Sharing needles may play major role in transmission of syphilis
April 29th, 2010 - 6:17 pm ICT by ANIWashington, April 29 (ANI): A new study has discovered that female sex workers who inject drugs and share needles are at a greater danger of contracting syphilis than those who don’t.
A binational team of researchers led by University of California, San Diego School of Medicine have suggested that injection drug use may play as big a role as risky sexual behaviour in the transmission of syphilis.
It may also exacerbate the spread of both HIV and syphilis, as syphilis is frequently a co-factor for HIV infection.
Thomas L. Patterson, MD, of UCSD’s Department of Psychiatry and the Veterans Administration Health Care System, San Diego, headed the study.
It focuses on female sex workers in the U.S./Mexico border towns of Tijuana and Ciudad Juarez, which are adjacent to San Diego, California and El Paso, Texas, respectively.
Female sex workers operate legally in these two cities, which lie on major drug trafficking routes.
In collaboration with Mexican researchers, UCSD investigators interviewed just over 900 female sex workers to determine their sociodemographics, condom and substance use, and male client characteristics.
These women were also tested for HIV and sexually transmitted diseases (STDs).
The researchers found that female sex workers who did not have HIV, but tested positive for active syphilis infection, were more likely to inject drugs, use illegal drugs before or during sex in the past month, and have U.S. clients who had higher rates of drug-using, including injection, behaviour.
“As more than two-thirds of these women have clients from the U.S., our data suggest that U.S. men seeking paid sex across the border in Mexico are at considerable risk of acquiring and transmitting syphilis and other STDs,” co-author Steffanie A. Strathdee, PhD, associate dean for Global Health Sciences and Chief of the Division of Global Public Health at UC San Diego, said.
Given the sizable overlap between female sex workers and injection drug use in Tijuana and Ciudad Juarez and the consistent associations that were observed between syphilis infection and injection behaviours, STD clinics need to think about providing access to sterile syringes, and needle exchange programs should provide rapid, on-site testing for syphilis, according to Strathdee.
“We recommend that rapid testing for syphilis be more widely available in these cities, so that these female sex workers can receive immediate follow-up if they test positive,” she stated.
Like most countries, STD prevention and drug treatment programs are not well integrated in Mexico. Data from this study suggest that failure to integrate these programs could intensify the course of both HIV and syphilis epidemics.
“Because syphilis is a co-factor for HIV, when an HIV epidemic occurs among drug injection users, high rates of syphilis could be a contributing factor that promotes the HIV epidemic,” Strathdee said.
“Men who have unprotected sex with female sex workers who have syphilitic sores are much more likely to acquire HIV because the two organisms exacerbate each other,” she added.

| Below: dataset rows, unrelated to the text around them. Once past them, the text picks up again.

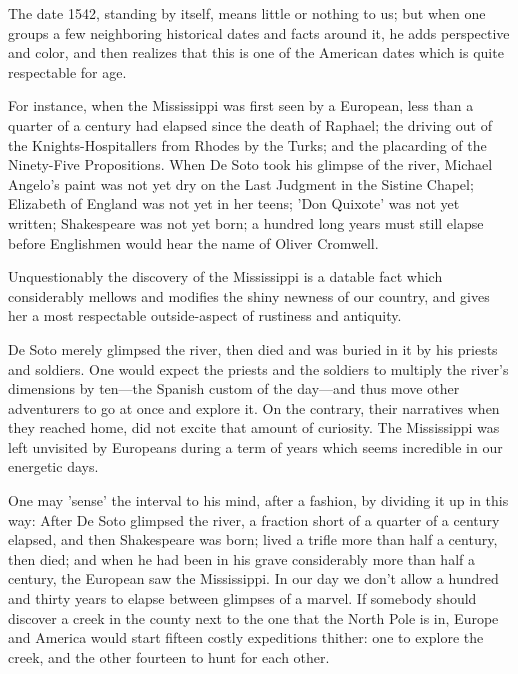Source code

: \documentclass[../interior-demo.tex]{subfiles}
\begin{document}
The date 1542, standing by itself, means little or nothing to us; but
when one groups a few neighboring historical dates and facts around it,
he adds perspective and color, and then realizes that this is one of the
American dates which is quite respectable for age.

For instance, when the Mississippi was first seen by a European, less
than a quarter of a century had elapsed since the death of Raphael;
the driving out of the Knights-Hospitallers from Rhodes by
the Turks; and the placarding of the Ninety-Five Propositions.
When De Soto took his glimpse of the river,
Michael Angelo's paint was not yet dry on the Last
Judgment in the Sistine Chapel; Elizabeth of England was not yet in her teens;
'Don Quixote' was not yet written; Shakespeare was not yet born;
a hundred long years must
still elapse before Englishmen would hear the name of Oliver Cromwell.

Unquestionably the discovery of the Mississippi is a datable fact which
considerably mellows and modifies the shiny newness of our country, and
gives her a most respectable outside-aspect of rustiness and antiquity.

De Soto merely glimpsed the river, then died and was buried in it by his
priests and soldiers. One would expect the priests and the soldiers
to multiply the river's dimensions by ten---the Spanish custom of the
day---and thus move other adventurers to go at once and explore it. On
the contrary, their narratives when they reached home, did not excite
that amount of curiosity. The Mississippi was left unvisited by Europeans
during a term of years which seems incredible in our energetic days.

One may 'sense' the interval to his mind, after a fashion, by dividing it
up in this way: After De Soto glimpsed the river, a fraction short of
a quarter of a century elapsed, and then Shakespeare was born; lived a
trifle more than half a century, then died; and when he had been in his
grave considerably more than half a century, the  European saw
the Mississippi. In our day we don't allow a hundred and thirty years to
elapse between glimpses of a marvel. If somebody should discover a creek
in the county next to the one that the North Pole is in, Europe and
America would start fifteen costly expeditions thither: one to explore
the creek, and the other fourteen to hunt for each other.
\end{document}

“Our findings provide not only an important message about syphilis control, but also about HIV prevention,” said co-author Hugo Staines-Orozco, director of the Institute of Biomedical Sciences at the Autonomous University of Ciudad Juarez.
“Cities that have a lot of HIV among injection drug users also tend to have a lot of syphilis, as the two epidemics are linked,” he explained.
The findings have been published online April 27, 2010 in the journal Addiction. (ANI)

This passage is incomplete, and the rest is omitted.